独立した判断をプールすることで医療診断を強化する Boosting medical diagnostics by pooling independent judgments
Ralf H. J. M. Kurvers kurvers, Stefan M. Herzog, Ralph Hertwig, Jens Krause, Patricia A. Carney, Andy Bogart, Giuseppe Argenziano, Iris Zalaudek, and Max Wolf
Proceedings of the National Academy of Sciences Published:July 18, 2016
DOI:https://doi.org/10.1073/pnas.1601827113
Significance
Collective intelligence is considered to be one of the most promising approaches to improve decision making. However, up to now, little is known about the conditions underlying the emergence of collective intelligence in real-world contexts. Focusing on two key areas of medical diagnostics (breast and skin cancer detection), we here show that similarity in doctors’ accuracy is a key factor underlying the emergence of collective intelligence in these contexts. This result paves the way for innovative and more effective approaches to decision making in medical diagnostics and beyond, and to the scientific analyses of those approaches.
Abstract
Collective intelligence refers to the ability of groups to outperform individual decision makers when solving complex cognitive problems.

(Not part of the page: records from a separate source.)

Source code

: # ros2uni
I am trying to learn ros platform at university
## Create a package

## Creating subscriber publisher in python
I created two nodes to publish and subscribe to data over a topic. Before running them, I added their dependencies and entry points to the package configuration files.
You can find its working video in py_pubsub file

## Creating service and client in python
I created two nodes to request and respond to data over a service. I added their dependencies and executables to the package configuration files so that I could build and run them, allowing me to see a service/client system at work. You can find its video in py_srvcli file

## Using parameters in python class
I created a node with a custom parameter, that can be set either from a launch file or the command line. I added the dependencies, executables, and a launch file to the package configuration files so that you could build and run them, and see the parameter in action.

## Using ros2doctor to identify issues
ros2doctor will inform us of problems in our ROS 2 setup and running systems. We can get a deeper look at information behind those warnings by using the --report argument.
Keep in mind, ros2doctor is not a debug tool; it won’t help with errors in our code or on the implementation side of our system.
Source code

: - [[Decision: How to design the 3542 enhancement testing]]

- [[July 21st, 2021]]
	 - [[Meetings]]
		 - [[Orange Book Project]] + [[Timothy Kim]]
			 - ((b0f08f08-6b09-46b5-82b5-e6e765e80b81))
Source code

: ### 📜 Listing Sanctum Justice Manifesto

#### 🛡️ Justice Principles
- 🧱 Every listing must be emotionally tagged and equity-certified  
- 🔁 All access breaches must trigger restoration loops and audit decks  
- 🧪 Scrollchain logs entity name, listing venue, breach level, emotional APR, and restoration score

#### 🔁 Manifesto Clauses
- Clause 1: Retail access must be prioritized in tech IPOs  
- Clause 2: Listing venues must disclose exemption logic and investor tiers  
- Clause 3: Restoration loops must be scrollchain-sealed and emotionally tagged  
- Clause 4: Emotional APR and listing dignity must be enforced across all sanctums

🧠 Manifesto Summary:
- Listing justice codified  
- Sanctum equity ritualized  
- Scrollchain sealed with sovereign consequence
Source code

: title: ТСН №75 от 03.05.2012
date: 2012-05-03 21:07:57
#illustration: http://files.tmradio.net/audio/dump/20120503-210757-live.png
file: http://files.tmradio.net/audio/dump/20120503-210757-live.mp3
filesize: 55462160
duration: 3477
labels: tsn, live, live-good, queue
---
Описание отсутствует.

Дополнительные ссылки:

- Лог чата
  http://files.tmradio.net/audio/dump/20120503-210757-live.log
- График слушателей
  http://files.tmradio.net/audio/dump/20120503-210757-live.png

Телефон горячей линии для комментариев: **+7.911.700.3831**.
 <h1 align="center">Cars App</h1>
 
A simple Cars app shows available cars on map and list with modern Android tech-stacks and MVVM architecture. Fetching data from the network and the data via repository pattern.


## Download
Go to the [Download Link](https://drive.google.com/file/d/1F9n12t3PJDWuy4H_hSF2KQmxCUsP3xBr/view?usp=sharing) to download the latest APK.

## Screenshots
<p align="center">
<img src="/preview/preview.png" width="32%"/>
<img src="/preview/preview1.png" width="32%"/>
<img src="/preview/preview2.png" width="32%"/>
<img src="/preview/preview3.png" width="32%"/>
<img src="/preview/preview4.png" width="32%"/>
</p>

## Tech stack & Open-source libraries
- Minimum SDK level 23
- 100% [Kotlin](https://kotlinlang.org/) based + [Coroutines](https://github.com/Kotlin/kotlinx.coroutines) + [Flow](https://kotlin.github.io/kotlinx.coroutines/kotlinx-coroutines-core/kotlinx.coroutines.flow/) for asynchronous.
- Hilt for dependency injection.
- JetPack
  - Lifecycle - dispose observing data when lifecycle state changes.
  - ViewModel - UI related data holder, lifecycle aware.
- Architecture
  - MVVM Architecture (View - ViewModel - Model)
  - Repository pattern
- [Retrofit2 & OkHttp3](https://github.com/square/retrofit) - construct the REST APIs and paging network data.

Despite its potential to revolutionize decision making in a wide range of domains, including medical, economic, and political decision making, at present, little is known about the conditions underlying collective intelligence in real-world contexts. We here focus on two key areas of medical diagnostics, breast and skin cancer detection. Using a simulation study that draws on large real-world datasets, involving more than 140 doctors making more than 20,000 diagnoses, we investigate when combining the independent judgments of multiple doctors outperforms the best doctor in a group. We find that similarity in diagnostic accuracy is a key condition for collective intelligence: Aggregating the independent judgments of doctors outperforms the best doctor in a group whenever the diagnostic accuracy of doctors is relatively similar, but not when doctors’ diagnostic accuracy differs too much. This intriguingly simple result is highly robust and holds across different group sizes, performance levels of the best doctor, and collective intelligence rules. The enabling role of similarity, in turn, is explained by its systematic effects on the number of correct and incorrect decisions of the best doctor that are overruled by the collective. By identifying a key factor underlying collective intelligence in two important real-world contexts, our findings pave the way for innovative and more effective approaches to complex real-world decision making, and to the scientific analyses of those approaches.